■ GOAL OF THE EXERCISE:
If a line in the data has the string "date", please show it.

====== DATA FOR THIS EXERCISE ======

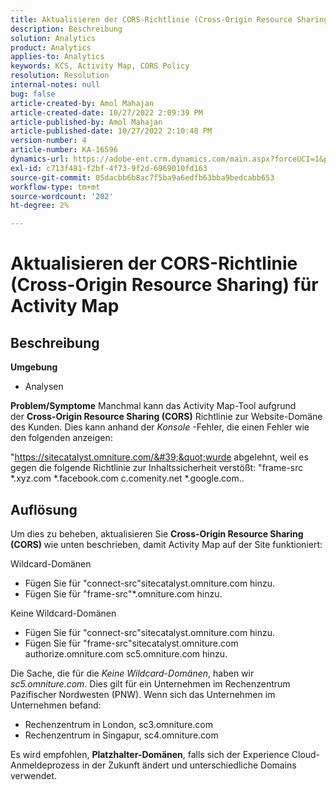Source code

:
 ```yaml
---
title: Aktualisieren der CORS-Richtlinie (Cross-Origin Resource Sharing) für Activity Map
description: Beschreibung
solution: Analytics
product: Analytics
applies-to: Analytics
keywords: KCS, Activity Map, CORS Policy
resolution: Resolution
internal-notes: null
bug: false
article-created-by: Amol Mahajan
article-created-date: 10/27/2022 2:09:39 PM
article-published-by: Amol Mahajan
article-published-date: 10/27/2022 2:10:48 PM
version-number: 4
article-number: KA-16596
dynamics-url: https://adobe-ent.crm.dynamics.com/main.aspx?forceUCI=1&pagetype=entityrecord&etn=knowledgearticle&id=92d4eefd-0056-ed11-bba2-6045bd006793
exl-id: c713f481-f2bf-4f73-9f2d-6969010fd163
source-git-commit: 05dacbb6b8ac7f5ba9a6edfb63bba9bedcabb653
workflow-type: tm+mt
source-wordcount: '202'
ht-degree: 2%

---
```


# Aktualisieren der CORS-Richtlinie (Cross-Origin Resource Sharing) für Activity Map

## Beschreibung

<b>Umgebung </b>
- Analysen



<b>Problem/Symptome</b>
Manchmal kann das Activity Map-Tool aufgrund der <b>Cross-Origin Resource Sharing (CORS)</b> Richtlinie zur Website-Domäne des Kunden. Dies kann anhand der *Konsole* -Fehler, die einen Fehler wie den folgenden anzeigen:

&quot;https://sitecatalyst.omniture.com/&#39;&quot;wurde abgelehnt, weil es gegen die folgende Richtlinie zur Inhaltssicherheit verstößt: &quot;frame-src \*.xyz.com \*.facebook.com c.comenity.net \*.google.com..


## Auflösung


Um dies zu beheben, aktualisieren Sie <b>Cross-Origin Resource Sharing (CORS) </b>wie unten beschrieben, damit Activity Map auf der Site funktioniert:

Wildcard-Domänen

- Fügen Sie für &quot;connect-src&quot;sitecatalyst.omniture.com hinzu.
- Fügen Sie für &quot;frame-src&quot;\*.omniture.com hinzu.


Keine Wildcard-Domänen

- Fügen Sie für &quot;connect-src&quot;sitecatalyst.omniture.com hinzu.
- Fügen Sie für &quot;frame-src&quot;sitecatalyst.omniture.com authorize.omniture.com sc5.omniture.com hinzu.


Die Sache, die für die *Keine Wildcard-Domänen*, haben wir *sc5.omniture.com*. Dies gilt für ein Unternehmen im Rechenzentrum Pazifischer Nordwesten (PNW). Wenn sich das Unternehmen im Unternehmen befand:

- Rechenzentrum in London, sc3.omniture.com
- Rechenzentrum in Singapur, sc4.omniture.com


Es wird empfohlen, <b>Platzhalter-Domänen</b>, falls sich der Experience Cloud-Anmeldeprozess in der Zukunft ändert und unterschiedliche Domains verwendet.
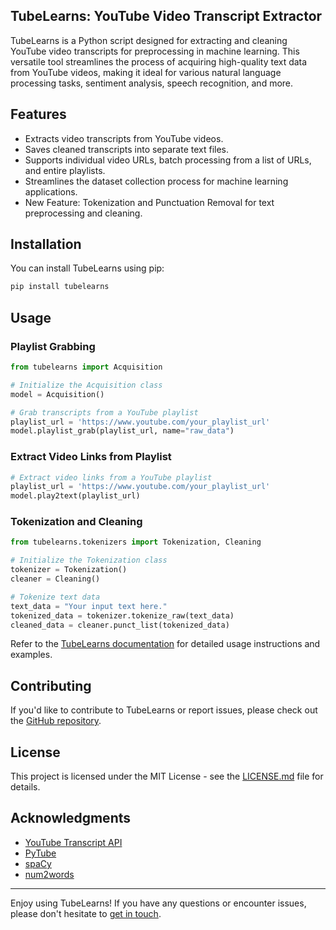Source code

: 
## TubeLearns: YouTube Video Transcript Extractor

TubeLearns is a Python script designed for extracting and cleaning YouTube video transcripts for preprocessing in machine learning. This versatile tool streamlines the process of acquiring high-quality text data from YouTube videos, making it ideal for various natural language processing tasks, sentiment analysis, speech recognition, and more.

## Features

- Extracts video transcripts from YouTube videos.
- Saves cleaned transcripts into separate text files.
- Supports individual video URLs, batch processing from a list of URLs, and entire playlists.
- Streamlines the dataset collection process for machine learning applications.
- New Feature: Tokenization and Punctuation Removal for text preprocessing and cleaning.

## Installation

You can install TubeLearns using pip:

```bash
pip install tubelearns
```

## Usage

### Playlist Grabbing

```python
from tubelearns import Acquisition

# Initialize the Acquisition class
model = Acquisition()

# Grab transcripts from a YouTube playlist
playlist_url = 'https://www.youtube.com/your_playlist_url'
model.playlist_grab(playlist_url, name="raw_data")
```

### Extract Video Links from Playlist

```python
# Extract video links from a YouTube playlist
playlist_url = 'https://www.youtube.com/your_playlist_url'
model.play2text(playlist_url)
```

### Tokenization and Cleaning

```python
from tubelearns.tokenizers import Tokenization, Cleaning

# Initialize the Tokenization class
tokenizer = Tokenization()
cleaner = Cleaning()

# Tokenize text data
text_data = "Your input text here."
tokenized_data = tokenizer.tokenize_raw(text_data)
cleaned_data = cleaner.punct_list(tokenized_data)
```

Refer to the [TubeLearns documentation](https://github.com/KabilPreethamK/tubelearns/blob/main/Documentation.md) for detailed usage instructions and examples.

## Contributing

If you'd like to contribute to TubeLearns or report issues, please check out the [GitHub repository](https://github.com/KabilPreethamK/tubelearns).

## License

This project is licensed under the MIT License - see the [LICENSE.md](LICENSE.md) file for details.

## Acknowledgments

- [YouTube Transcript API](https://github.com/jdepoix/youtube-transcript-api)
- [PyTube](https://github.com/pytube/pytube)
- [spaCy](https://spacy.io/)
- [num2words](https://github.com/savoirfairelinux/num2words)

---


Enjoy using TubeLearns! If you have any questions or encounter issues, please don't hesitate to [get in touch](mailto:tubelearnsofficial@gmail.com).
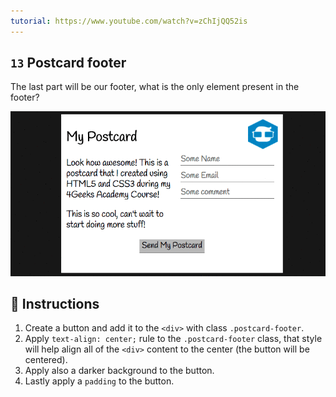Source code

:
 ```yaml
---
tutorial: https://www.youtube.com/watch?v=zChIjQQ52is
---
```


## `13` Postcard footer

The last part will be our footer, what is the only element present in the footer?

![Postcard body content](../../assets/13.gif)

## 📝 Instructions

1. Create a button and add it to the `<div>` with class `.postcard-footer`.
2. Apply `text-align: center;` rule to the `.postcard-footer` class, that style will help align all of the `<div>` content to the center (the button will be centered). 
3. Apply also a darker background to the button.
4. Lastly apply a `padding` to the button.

======

■ EXPECTED ANSWER:
article-created-date: 10/27/2022 2:09:39 PM
article-published-date: 10/27/2022 2:10:48 PM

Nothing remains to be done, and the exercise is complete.